Task instructions ::
Locate, in the data below, the line that contains "有气虚者，由阳明内弱，心下空" and the line that contains "下后复发汗，必振寒者，谓其表里俱虚也。"; reproduce exactly those two lines and every line between them, nothing more.

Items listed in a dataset
--------------------------------

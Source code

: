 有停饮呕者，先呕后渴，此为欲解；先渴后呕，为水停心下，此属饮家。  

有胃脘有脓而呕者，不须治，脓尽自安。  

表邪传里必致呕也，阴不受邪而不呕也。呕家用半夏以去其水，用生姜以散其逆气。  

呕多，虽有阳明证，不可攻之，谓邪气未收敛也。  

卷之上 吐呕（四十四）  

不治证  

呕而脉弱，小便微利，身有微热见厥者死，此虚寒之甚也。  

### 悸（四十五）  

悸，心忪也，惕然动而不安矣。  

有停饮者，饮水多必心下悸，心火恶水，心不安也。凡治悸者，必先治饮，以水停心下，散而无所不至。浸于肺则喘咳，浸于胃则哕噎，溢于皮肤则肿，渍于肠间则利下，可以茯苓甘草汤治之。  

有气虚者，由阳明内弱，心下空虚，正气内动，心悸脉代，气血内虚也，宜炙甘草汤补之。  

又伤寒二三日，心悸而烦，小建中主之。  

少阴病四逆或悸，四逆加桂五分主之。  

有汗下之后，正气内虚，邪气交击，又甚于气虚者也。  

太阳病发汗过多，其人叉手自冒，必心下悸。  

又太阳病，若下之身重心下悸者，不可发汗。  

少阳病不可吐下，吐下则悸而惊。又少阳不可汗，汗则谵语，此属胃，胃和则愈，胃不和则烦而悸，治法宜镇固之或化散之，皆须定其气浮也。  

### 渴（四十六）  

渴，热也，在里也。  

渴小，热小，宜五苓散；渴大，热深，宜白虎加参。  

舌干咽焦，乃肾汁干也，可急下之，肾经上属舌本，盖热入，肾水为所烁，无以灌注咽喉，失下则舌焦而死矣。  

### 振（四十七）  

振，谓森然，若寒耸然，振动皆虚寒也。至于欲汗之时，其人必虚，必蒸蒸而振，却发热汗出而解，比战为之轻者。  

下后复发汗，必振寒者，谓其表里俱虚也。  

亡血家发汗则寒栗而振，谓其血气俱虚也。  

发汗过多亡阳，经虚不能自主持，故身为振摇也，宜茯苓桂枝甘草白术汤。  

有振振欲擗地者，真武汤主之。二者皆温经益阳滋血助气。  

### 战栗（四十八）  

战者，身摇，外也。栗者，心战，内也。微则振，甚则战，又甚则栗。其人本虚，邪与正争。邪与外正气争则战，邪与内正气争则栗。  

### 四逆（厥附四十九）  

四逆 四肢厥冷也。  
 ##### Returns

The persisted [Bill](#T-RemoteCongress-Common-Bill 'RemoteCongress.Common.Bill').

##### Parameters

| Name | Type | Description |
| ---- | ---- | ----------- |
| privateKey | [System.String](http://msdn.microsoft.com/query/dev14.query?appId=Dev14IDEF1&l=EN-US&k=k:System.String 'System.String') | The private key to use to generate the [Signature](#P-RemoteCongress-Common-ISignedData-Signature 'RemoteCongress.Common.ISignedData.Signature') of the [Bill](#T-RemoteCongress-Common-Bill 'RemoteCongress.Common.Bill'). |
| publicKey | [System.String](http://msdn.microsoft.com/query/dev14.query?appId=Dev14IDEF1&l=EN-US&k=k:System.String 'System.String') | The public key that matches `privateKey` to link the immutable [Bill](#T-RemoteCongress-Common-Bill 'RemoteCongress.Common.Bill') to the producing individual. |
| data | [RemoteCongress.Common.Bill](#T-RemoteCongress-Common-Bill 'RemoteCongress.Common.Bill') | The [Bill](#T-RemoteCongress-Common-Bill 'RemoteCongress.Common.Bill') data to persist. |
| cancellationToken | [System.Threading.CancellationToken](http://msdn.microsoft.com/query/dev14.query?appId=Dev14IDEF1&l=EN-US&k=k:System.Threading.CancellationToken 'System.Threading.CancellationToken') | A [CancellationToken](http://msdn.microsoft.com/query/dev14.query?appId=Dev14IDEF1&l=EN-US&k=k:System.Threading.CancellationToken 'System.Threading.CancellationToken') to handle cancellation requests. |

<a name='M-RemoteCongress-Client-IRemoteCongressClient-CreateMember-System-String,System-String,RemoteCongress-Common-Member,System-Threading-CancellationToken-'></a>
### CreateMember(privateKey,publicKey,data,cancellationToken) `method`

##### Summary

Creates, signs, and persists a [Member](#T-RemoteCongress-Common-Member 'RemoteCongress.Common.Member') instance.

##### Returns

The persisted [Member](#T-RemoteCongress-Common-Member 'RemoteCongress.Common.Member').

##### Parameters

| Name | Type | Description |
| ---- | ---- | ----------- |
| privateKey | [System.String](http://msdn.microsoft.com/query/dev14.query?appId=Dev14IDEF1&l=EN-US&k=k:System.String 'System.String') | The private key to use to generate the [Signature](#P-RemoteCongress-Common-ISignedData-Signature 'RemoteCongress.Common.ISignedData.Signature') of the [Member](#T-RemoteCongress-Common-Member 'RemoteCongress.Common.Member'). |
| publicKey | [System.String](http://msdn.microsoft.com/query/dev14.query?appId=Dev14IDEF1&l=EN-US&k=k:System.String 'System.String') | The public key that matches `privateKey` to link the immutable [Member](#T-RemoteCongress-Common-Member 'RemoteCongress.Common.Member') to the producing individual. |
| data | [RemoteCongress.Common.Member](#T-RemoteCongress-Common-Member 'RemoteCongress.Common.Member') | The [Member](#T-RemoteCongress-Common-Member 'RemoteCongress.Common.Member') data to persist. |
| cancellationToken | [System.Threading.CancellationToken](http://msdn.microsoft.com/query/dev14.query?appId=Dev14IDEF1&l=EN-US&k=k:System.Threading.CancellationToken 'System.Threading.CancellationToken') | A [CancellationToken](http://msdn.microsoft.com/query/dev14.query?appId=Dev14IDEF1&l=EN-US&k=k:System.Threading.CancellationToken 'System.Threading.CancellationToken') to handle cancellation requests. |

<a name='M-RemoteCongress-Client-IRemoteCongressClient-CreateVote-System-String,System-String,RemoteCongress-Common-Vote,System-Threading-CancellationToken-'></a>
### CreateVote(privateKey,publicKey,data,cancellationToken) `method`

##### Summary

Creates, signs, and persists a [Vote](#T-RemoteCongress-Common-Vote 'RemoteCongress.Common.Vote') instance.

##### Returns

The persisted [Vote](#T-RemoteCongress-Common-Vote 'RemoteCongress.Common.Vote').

--------------------------------

Answer box ::
有气虚者，由阳明内弱，心下空虚，正气内动，心悸脉代，气血内虚也，宜炙甘草汤补之。  

又伤寒二三日，心悸而烦，小建中主之。  

少阴病四逆或悸，四逆加桂五分主之。  

有汗下之后，正气内虚，邪气交击，又甚于气虚者也。  

太阳病发汗过多，其人叉手自冒，必心下悸。  

又太阳病，若下之身重心下悸者，不可发汗。  

少阳病不可吐下，吐下则悸而惊。又少阳不可汗，汗则谵语，此属胃，胃和则愈，胃不和则烦而悸，治法宜镇固之或化散之，皆须定其气浮也。  

### 渴（四十六）  

渴，热也，在里也。  

渴小，热小，宜五苓散；渴大，热深，宜白虎加参。  

舌干咽焦，乃肾汁干也，可急下之，肾经上属舌本，盖热入，肾水为所烁，无以灌注咽喉，失下则舌焦而死矣。  

### 振（四十七）  

振，谓森然，若寒耸然，振动皆虚寒也。至于欲汗之时，其人必虚，必蒸蒸而振，却发热汗出而解，比战为之轻者。  

下后复发汗，必振寒者，谓其表里俱虚也。  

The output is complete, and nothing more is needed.